Hele hele operasyon zamanında olukça gizli sanılan ve ayakaltı olmaması icap eden kumanda odasında Bilal ile sırıtarak pozlar vermek de neyin nesi? Bilal’in atari salonundaki ergen gibi “Verin oğlum iki turda ben oynayayım” diye bakışlarını görünce savaş sizin için sadece bir oyun öyle değil mi? Sahi Bilal hangi sıfatla askeri üstte teftişe gelmiş? Benimki de soru, sen hangi sıfatla oradaysan o da o yüzden aslında. Ama doğru sen konteynırda günlerce kalmıştın değil mi damat olduktan sonra.
Aile şirketi gibi senin aletleri satmak için seyahatlere çıkılması da kirli olabilir mi senin değerlerlerine göre. Suriye’de eliyle beslediği katilleri THY uçağı ile Libya’ya taşıyıp üstüne senin SİHA’ları İHA’ları okutmasına ne dersin? Her silah tüccarına böyle bir cumhurbaşkanı lazım. Libya’da savaşın kaderi senin aletler yüzünden değişti diye gaz haberlerine bizim millet inanır, gerçek şu ki senin İHA’lara Libya’da köylüler çiçek ekiyor.
Sahi senden önce bu ülkede İHA-SİHA yapılmıyordu öyle değil mi? TAI mai hepsini sen kurdun. Devletin peşkeş çekilen askeri şirketlerinin senin şirketlere yaptığı güzellikler de kirli olabilir mi acaba? Sana yapılan teşvikler, ayrıcalıklar senden önce İHA üreten şirketlere yapıldı mı? Mesela Vestel de Saray’a damat verseydi senin kadar başarılı olabilir miydi?
En son belgeseli yayınlanan aletinin motorunun Ukrayna’da üretildiğini bizim millet bilmez, optik sistemlerin yurtdışında geldiğini de. 64 ülkenin kendi İHA’sını ürettiğini de.
Şu muazzam havacılık bilginle yorumlayabilir misin, 15 Temmuz akşamı askerlerin darbe yaptığı o meş’um gecede askeri havaalanından kalkan uçağa binmek kolay mıdır?

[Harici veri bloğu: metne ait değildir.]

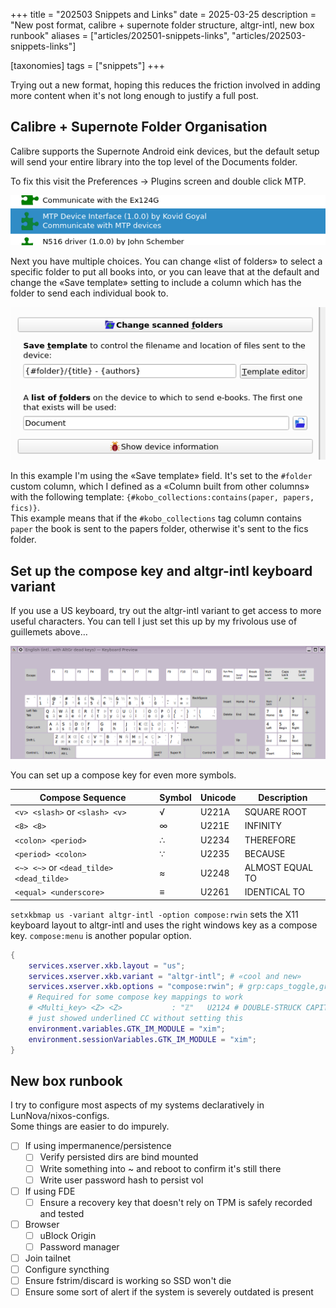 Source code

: +++
title = "202503 Snippets and Links"
date = 2025-03-25
description = "New post format, calibre + supernote folder structure, altgr-intl, new box runbook"
aliases = ["articles/202501-snippets-links", "articles/202503-snippets-links"]

[taxonomies]
tags = ["snippets"]
+++

Trying out a new format, hoping this reduces the friction involved in adding more content when it's not long enough to justify a full post.

## Calibre + Supernote Folder Organisation

Calibre supports the Supernote Android eink devices, but the default setup will send your entire library into the top level of the Documents folder.

To fix this visit the Preferences -> Plugins screen and double click MTP.

![MTP Plugins Screen](calibre-prefs-plugins-mtp.png)

Next you have multiple choices. You can change «list of folders» to select a specific folder to put all books into, or you can leave that at the default and change the «Save template» setting to include a column which has the folder to send each individual book to.

![Part of Calibre Customize MTP Device Interface dialog](calibre-mtp-dialog.png)

In this example I'm using the «Save template» field. It's set to the `#folder` custom column, which I defined as a «Column built from other columns» with the following template: `{#kobo_collections:contains(paper, papers, fics)}`.  
This example means that if the `#kobo_collections` tag column contains `paper` the book is sent to the papers folder, otherwise it's sent to the fics folder.

## Set up the compose key and altgr-intl keyboard variant

If you use a US keyboard, try out the altgr-intl variant to get access to more useful characters. You can tell I just set this up by my frivolous use of guillemets above…

![altgr-intl layout](kde-preview-altgr-intl-layout.png)

You can set up a compose key for even more symbols.

| Compose Sequence | Symbol | Unicode | Description |
|-----------------|--------|----------|-------------|
| `<v> <slash>` or `<slash> <v>` | √ | U221A | SQUARE ROOT |
| `<8> <8>` | ∞ | U221E | INFINITY |
| `<colon> <period>` | ∴ | U2234 | THEREFORE |
| `<period> <colon>` | ∵ | U2235 | BECAUSE |
| `<~> <~>` or `<dead_tilde> <dead_tilde>` | ≈ | U2248 | ALMOST EQUAL TO |
| `<equal> <underscore>` | ≡ | U2261 | IDENTICAL TO |

`setxkbmap us -variant altgr-intl -option compose:rwin` sets the X11 keyboard layout to altgr-intl and uses the right windows key as a compose key. `compose:menu` is another popular option.

```nix
{
    services.xserver.xkb.layout = "us";
    services.xserver.xkb.variant = "altgr-intl"; # «cool and new»
    services.xserver.xkb.options = "compose:rwin"; # grp:caps_toggle,grp_led:scroll
    # Required for some compose key mappings to work
    # <Multi_key> <Z> <Z>			: "ℤ"	U2124 # DOUBLE-STRUCK CAPITAL Z
    # just showed underlined CC without setting this
    environment.variables.GTK_IM_MODULE = "xim";
    environment.sessionVariables.GTK_IM_MODULE = "xim";
}
```

## New box runbook

I try to configure most aspects of my systems declaratively in LunNova/nixos-configs.  
Some things are easier to do impurely.

- [ ] If using impermanence/persistence
  - [ ] Verify persisted dirs are bind mounted
  - [ ] Write something into ~ and reboot to confirm it's still there
  - [ ] Write user password hash to persist vol
- [ ] If using FDE
  - [ ] Ensure a recovery key that doesn't rely on TPM is safely recorded and tested
- [ ] Browser
  - [ ] uBlock Origin
  - [ ] Password manager
- [ ] Join tailnet
- [ ] Configure syncthing
- [ ] Ensure fstrim/discard is working so SSD won't die
- [ ] Ensure some sort of alert if the system is severely outdated is present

Ankara’daki havalimanında bir tek asker yokken ısrarla, jetlerin kalkıp indiği İstanbul’daki Hava Harp Okulu’nun yanındaki piste inmek çılgınca değil mi? Peki şuna ne dersin? İki adet F-16, kayınpederini taşıyan uçağın yanına kadar gelmiş ama Hira’da olduğu gibi uçağı görememişler. Kayınpederinin anlattığı bu hikaye sence bu mümkün mü?
15 Temmuz demişken yine aklıma geldi. Geçen yazıdan da hatırlarsın. Evlenmenize karşı çıkan baban nişan günü kalpten giderken Cemaat’in hastanesinden doktor getirtip ameliyat ettirmiştiniz değil mi? Allah var o doktora sahip çıktınız başına bir şey gelmedi ama utanmadan o hastanelere el koyup diğer doktorları hapse attırmıştınız. El konulan hastanelerden kaynanan yeni hastaneler eklediği mi filosuna?
Senin İHA’lar arıza veriyor diye askeri yazışmaların olduğu haberleri kayınpederinin avukatı ile ‘şahsıma hakaret var’ diye yasaklatman, sitelere engel koydurman da biraz ayıp değil mi?
Neyse sen daha çok gündem olacaksın belli. O tozu yutmuşsun sen.
Levent bey, yazılarınıza doyum olmuyor, allah size uzun ömür versin.